The task - Reproduce the records exactly.

[Data extracted from a collection]
--- --- ---
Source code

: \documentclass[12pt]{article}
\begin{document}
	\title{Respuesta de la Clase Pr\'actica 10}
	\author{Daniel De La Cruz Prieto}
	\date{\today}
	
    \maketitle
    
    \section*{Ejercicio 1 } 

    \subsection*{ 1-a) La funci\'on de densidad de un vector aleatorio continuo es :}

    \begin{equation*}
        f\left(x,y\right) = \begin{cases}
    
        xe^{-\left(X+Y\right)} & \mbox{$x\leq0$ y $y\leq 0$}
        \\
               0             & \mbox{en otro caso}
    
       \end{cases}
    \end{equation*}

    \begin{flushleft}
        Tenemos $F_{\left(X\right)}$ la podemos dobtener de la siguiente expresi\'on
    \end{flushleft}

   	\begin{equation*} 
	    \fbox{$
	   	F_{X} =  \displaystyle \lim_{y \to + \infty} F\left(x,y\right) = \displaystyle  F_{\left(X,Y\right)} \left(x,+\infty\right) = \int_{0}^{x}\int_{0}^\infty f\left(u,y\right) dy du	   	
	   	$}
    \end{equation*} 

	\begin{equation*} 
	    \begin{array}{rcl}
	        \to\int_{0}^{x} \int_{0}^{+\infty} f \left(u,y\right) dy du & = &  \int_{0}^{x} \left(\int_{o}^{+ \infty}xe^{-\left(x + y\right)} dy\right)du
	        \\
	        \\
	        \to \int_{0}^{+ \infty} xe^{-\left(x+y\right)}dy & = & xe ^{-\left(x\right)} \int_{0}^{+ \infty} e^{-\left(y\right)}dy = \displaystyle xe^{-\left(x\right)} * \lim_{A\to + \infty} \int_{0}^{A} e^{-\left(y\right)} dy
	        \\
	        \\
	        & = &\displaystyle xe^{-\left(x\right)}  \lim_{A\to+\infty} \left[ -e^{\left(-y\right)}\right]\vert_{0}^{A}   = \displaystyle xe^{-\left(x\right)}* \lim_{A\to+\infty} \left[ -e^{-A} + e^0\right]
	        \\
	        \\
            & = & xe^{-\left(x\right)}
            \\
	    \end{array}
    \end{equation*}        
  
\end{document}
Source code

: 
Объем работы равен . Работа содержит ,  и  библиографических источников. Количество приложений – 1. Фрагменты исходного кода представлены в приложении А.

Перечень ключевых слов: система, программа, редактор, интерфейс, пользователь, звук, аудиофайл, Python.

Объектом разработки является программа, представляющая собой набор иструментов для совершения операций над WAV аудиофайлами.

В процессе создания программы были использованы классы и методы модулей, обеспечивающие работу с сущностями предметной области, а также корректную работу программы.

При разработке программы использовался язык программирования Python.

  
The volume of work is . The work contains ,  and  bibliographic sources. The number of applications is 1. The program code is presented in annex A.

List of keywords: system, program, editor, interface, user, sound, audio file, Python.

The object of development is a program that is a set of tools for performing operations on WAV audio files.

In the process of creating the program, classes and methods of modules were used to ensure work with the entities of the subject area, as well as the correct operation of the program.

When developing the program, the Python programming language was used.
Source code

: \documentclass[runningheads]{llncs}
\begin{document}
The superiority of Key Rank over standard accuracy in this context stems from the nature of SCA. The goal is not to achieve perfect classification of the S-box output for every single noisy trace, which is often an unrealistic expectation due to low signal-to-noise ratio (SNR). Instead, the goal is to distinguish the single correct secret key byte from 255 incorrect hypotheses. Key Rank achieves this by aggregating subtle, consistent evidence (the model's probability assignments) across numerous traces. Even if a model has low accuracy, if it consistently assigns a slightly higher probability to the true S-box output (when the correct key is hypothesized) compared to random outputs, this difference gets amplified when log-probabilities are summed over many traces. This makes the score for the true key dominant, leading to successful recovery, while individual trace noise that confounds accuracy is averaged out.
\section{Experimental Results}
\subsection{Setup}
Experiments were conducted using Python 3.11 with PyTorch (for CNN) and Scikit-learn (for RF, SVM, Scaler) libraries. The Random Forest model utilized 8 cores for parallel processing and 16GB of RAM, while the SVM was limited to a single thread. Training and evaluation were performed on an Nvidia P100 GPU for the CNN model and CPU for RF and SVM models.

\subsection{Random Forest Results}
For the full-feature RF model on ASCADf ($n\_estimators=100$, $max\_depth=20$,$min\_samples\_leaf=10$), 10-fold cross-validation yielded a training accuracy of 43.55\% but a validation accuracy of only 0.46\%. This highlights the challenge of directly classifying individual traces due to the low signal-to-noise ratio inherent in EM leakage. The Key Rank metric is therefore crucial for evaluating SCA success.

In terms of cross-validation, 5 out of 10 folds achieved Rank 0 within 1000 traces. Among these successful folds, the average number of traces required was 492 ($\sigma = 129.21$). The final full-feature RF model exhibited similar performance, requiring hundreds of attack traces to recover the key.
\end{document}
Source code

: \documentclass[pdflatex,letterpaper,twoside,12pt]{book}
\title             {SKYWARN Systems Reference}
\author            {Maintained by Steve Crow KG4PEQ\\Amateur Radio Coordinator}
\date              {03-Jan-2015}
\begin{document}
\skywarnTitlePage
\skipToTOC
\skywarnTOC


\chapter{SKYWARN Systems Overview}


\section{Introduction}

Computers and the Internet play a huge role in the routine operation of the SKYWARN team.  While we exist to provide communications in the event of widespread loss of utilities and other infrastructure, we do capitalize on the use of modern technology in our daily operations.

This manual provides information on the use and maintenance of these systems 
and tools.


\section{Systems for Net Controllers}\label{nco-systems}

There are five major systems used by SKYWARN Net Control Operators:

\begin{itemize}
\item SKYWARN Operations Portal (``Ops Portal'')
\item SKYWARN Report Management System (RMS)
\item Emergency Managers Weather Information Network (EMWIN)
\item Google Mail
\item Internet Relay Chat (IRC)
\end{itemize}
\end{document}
--- --- ---
Result below -
Source code

: \documentclass[12pt]{article}
\begin{document}
	\title{Respuesta de la Clase Pr\'actica 10}
	\author{Daniel De La Cruz Prieto}
	\date{\today}
	
    \maketitle
    
    \section*{Ejercicio 1 } 

    \subsection*{ 1-a) La funci\'on de densidad de un vector aleatorio continuo es :}

    \begin{equation*}
        f\left(x,y\right) = \begin{cases}
    
        xe^{-\left(X+Y\right)} & \mbox{$x\leq0$ y $y\leq 0$}
        \\
               0             & \mbox{en otro caso}
    
       \end{cases}
    \end{equation*}

    \begin{flushleft}
        Tenemos $F_{\left(X\right)}$ la podemos dobtener de la siguiente expresi\'on
    \end{flushleft}

   	\begin{equation*} 
	    \fbox{$
	   	F_{X} =  \displaystyle \lim_{y \to + \infty} F\left(x,y\right) = \displaystyle  F_{\left(X,Y\right)} \left(x,+\infty\right) = \int_{0}^{x}\int_{0}^\infty f\left(u,y\right) dy du	   	
	   	$}
    \end{equation*} 

	\begin{equation*} 
	    \begin{array}{rcl}
	        \to\int_{0}^{x} \int_{0}^{+\infty} f \left(u,y\right) dy du & = &  \int_{0}^{x} \left(\int_{o}^{+ \infty}xe^{-\left(x + y\right)} dy\right)du
	        \\
	        \\
	        \to \int_{0}^{+ \infty} xe^{-\left(x+y\right)}dy & = & xe ^{-\left(x\right)} \int_{0}^{+ \infty} e^{-\left(y\right)}dy = \displaystyle xe^{-\left(x\right)} * \lim_{A\to + \infty} \int_{0}^{A} e^{-\left(y\right)} dy
	        \\
	        \\
	        & = &\displaystyle xe^{-\left(x\right)}  \lim_{A\to+\infty} \left[ -e^{\left(-y\right)}\right]\vert_{0}^{A}   = \displaystyle xe^{-\left(x\right)}* \lim_{A\to+\infty} \left[ -e^{-A} + e^0\right]
	        \\
	        \\
            & = & xe^{-\left(x\right)}
            \\
	    \end{array}
    \end{equation*}        
  
\end{document}
Source code

: 
Объем работы равен . Работа содержит ,  и  библиографических источников. Количество приложений – 1. Фрагменты исходного кода представлены в приложении А.

Перечень ключевых слов: система, программа, редактор, интерфейс, пользователь, звук, аудиофайл, Python.

Объектом разработки является программа, представляющая собой набор иструментов для совершения операций над WAV аудиофайлами.

В процессе создания программы были использованы классы и методы модулей, обеспечивающие работу с сущностями предметной области, а также корректную работу программы.

При разработке программы использовался язык программирования Python.

  
The volume of work is . The work contains ,  and  bibliographic sources. The number of applications is 1. The program code is presented in annex A.

List of keywords: system, program, editor, interface, user, sound, audio file, Python.

The object of development is a program that is a set of tools for performing operations on WAV audio files.

In the process of creating the program, classes and methods of modules were used to ensure work with the entities of the subject area, as well as the correct operation of the program.

When developing the program, the Python programming language was used.
Source code

: \documentclass[runningheads]{llncs}
\begin{document}
The superiority of Key Rank over standard accuracy in this context stems from the nature of SCA. The goal is not to achieve perfect classification of the S-box output for every single noisy trace, which is often an unrealistic expectation due to low signal-to-noise ratio (SNR). Instead, the goal is to distinguish the single correct secret key byte from 255 incorrect hypotheses. Key Rank achieves this by aggregating subtle, consistent evidence (the model's probability assignments) across numerous traces. Even if a model has low accuracy, if it consistently assigns a slightly higher probability to the true S-box output (when the correct key is hypothesized) compared to random outputs, this difference gets amplified when log-probabilities are summed over many traces. This makes the score for the true key dominant, leading to successful recovery, while individual trace noise that confounds accuracy is averaged out.
\section{Experimental Results}
\subsection{Setup}
Experiments were conducted using Python 3.11 with PyTorch (for CNN) and Scikit-learn (for RF, SVM, Scaler) libraries. The Random Forest model utilized 8 cores for parallel processing and 16GB of RAM, while the SVM was limited to a single thread. Training and evaluation were performed on an Nvidia P100 GPU for the CNN model and CPU for RF and SVM models.

\subsection{Random Forest Results}
For the full-feature RF model on ASCADf ($n\_estimators=100$, $max\_depth=20$,$min\_samples\_leaf=10$), 10-fold cross-validation yielded a training accuracy of 43.55\% but a validation accuracy of only 0.46\%. This highlights the challenge of directly classifying individual traces due to the low signal-to-noise ratio inherent in EM leakage. The Key Rank metric is therefore crucial for evaluating SCA success.

In terms of cross-validation, 5 out of 10 folds achieved Rank 0 within 1000 traces. Among these successful folds, the average number of traces required was 492 ($\sigma = 129.21$). The final full-feature RF model exhibited similar performance, requiring hundreds of attack traces to recover the key.
\end{document}
Source code

: \documentclass[pdflatex,letterpaper,twoside,12pt]{book}
\title             {SKYWARN Systems Reference}
\author            {Maintained by Steve Crow KG4PEQ\\Amateur Radio Coordinator}
\date              {03-Jan-2015}
\begin{document}
\skywarnTitlePage
\skipToTOC
\skywarnTOC


\chapter{SKYWARN Systems Overview}


\section{Introduction}

Computers and the Internet play a huge role in the routine operation of the SKYWARN team.  While we exist to provide communications in the event of widespread loss of utilities and other infrastructure, we do capitalize on the use of modern technology in our daily operations.

This manual provides information on the use and maintenance of these systems 
and tools.


\section{Systems for Net Controllers}\label{nco-systems}

There are five major systems used by SKYWARN Net Control Operators:

\begin{itemize}
\item SKYWARN Operations Portal (``Ops Portal'')
\item SKYWARN Report Management System (RMS)
\item Emergency Managers Weather Information Network (EMWIN)
\item Google Mail
\item Internet Relay Chat (IRC)
\end{itemize}
\end{document}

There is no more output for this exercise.